ACTIVITY:
Line by line, repeat the data below exactly, beginning at the first line and ending at the line with "Test automation is". Omit pictures.
== DATA FOR REVIEW ==
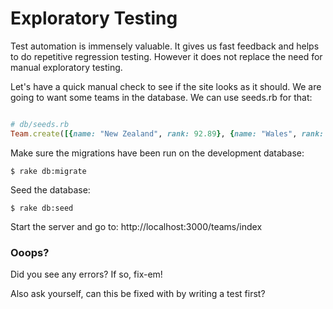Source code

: # Exploratory Testing

Test automation is immensely valuable. It gives us fast feedback and helps to do repetitive regression testing. However it does not replace the need for manual exploratory testing.

Let's have a quick manual check to see if the site looks as it should. We are going to want some teams in the database. We can use seeds.rb for that:

```ruby

# db/seeds.rb
Team.create([{name: "New Zealand", rank: 92.89}, {name: "Wales", rank: 87.31}, {name: "Australia", rank: 86.75}, {name: "Ireland", rank: 84.40}, {name: "South Africa", rank: 82.66}])
```

Make sure the migrations have been run on the development database:

```
$ rake db:migrate
```

Seed the database:

```
$ rake db:seed
```

Start the server and go to: http://localhost:3000/teams/index

### Ooops?

Did you see any errors? If so, fix-em! 

Also ask yourself, can this be fixed with by writing a test first?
===
WRITTEN SOLUTION:
Source code

: # Exploratory Testing

Test automation is immensely valuable. It gives us fast feedback and helps to do repetitive regression testing. However it does not replace the need for manual exploratory testing.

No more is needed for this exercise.